→ What you need to do: Using the listing below, show all lines that hold the word "enqueue".

..............................

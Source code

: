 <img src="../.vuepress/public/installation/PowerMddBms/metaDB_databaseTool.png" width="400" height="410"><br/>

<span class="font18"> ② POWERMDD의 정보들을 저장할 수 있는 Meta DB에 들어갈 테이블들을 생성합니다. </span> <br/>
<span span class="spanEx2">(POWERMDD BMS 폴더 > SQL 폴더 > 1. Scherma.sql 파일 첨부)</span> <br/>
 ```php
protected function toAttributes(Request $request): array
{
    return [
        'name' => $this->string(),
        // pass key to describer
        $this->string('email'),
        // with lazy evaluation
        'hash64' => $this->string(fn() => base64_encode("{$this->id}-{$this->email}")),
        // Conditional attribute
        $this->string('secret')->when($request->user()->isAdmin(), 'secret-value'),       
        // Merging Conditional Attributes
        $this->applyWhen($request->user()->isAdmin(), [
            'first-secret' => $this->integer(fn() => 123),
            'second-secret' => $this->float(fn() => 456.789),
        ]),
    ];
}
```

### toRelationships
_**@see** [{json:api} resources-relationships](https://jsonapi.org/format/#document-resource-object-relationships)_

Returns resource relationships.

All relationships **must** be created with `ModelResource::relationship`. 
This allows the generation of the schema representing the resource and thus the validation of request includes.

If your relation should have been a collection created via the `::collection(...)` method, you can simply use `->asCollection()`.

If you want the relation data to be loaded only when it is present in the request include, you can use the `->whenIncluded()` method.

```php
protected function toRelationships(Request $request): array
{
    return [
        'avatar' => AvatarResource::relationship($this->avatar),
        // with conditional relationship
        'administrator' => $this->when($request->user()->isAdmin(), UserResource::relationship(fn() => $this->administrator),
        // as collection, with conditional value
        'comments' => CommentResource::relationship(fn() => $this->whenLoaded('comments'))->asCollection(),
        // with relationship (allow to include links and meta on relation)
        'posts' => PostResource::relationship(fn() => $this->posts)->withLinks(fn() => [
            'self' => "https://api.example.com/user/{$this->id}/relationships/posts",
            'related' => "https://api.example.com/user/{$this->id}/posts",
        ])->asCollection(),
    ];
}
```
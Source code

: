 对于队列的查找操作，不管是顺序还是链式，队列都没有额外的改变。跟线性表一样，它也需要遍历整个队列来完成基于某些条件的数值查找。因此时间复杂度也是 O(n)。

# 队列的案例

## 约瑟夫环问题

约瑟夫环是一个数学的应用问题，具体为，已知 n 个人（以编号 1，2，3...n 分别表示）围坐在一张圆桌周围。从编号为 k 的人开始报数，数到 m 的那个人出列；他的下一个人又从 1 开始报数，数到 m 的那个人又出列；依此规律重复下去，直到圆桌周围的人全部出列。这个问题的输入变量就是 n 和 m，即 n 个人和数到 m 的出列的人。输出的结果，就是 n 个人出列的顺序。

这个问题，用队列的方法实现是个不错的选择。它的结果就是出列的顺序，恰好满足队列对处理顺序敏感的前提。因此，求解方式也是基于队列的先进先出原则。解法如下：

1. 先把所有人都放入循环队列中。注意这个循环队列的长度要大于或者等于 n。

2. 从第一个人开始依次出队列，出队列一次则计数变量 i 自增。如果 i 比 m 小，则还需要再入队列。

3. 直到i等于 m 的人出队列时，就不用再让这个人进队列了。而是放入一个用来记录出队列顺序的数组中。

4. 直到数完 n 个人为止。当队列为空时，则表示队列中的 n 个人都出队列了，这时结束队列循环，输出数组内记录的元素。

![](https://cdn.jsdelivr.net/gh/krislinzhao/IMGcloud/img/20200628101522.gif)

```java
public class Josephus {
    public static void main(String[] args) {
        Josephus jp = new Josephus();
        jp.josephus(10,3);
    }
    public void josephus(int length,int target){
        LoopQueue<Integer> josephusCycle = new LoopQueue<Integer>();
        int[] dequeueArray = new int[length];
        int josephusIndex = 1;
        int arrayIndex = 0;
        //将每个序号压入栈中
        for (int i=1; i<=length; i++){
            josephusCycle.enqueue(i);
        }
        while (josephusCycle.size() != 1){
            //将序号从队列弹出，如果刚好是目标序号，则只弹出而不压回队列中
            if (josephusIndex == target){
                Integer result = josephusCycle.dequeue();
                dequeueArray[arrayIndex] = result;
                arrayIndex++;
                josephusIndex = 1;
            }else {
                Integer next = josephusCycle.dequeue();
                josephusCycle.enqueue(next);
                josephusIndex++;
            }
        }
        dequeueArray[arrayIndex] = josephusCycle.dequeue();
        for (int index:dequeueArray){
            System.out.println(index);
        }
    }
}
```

..............................

→ Reply:
            josephusCycle.enqueue(i);
                josephusCycle.enqueue(next);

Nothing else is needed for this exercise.